There is no context output for this command.

Command Example#

!f5-silverline-ip-object-add cidr_range=2.5.3.4 list_type=denylist

Human Readable Output#

IP object with CIDR range address: 2.5.3.4/32 added successfully into the denylist list.

f5-silverline-ip-object-delete#


Deletes an existing particular threatening IP address object by its object ID or by its IP address.

Base Command#

f5-silverline-ip-object-delete

Input#

Argument NameDescriptionRequired
list_typeThe dynamic lists type of threatening IP addresses. The type can be one of allowlist or denylist. Possible values are: allowlist, denylist. Note: Allowlists are named DDOS IP Allowlists in the F5 Silverline portal.Required
object_idThe object ID of a particular threatening IP address object that should be deleted.Optional
object_ipThe IP address of an existing threatening IP address object that should be deleted.Optional

Context Output#

There is no context output for this command.

Command Example#

!f5-silverline-ip-object-delete list_type=denylist object_id=66202ba3-04f1-4f7c-b1a8-9a49776a96a4

Human Readable Output#

IP object with ID: 66202ba3-04f1-4f7c-b1a8-9a49776a96a4 deleted successfully from the denylist list.

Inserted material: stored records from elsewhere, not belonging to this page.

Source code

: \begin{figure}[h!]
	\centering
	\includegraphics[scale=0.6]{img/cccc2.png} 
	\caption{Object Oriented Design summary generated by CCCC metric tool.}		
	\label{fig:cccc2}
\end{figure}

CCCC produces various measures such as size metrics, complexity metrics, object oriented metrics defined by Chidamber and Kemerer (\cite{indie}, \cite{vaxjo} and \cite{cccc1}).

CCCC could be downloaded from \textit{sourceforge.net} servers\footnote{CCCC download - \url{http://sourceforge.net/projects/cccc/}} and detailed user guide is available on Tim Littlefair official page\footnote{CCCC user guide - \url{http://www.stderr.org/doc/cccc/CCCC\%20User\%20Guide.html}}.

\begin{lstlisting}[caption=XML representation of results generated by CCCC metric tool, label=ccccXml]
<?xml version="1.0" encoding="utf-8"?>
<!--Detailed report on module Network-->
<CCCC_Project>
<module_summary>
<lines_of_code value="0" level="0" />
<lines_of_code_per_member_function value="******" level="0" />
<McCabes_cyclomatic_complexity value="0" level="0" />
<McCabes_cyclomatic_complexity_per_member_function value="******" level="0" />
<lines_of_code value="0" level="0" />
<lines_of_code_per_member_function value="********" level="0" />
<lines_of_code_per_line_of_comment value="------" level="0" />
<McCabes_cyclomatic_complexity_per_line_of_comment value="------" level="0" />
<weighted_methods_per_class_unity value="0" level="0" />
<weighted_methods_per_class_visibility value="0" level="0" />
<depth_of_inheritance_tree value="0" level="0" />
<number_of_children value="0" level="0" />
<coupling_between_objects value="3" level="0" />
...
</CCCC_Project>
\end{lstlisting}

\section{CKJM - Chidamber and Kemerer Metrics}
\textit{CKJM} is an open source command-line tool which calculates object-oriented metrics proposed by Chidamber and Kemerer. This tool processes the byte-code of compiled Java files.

Fetch F5 Silverline alerts#

F5 Silverline supported alert typeIncident Type
WAF logsF5 Silverline WAF Events
L7 DDoS logsF5 Silverline L7 DDoS Events
Threat Intelligence logsF5 Silverline Threat Intelligence Events
iRule logsF5 Silverline iRule Events

As F5 Silverline API does not support fetch incidents for now, we retrieve alerts via a log collector.
In order to fetch alerts, follow the instructions below:

  1. In Cortex XSOAR, install the F5 Silverline integration.
  2. In the F5 Silverline portal, go to Config > Log Export .
  3. Configure the F5 Silverline "Log Export". Follow the instructions here: https://support.f5silverline.com/hc/en-us/articles/214152048. The "Host" destination must support TLS+TCP communication.
  4. In Cortex XSOAR, go to Settings > Integrations.
  5. Search for Syslog. (This integration is installed by default).
  6. Configure the Syslog instance with your log receiver details:
    • Click "Fetches incidents".
    • Set the Classifier to "F5 Silverline Classifier".
    • Set the Mapper to "F5 Silverline Mapper".
    • IP address - specify the IP address of your log receiver host.
    • Port - specify the port of your log receiver host.
    • Protocol - choose TCP or UDP.
    • Format - specify to 'Auto'.

Once the log receiver is configured it will forward the logs in TCP or UDP to Cortex XSOAR - Syslog integration and you will see that incidents were successfully pulled.

  • After incidents are created, you can go to the incidents page and sort them by their type.
  • You can go to an incident info tab (by clicking on an incident) and see all of the incident fields (under the Case Details header).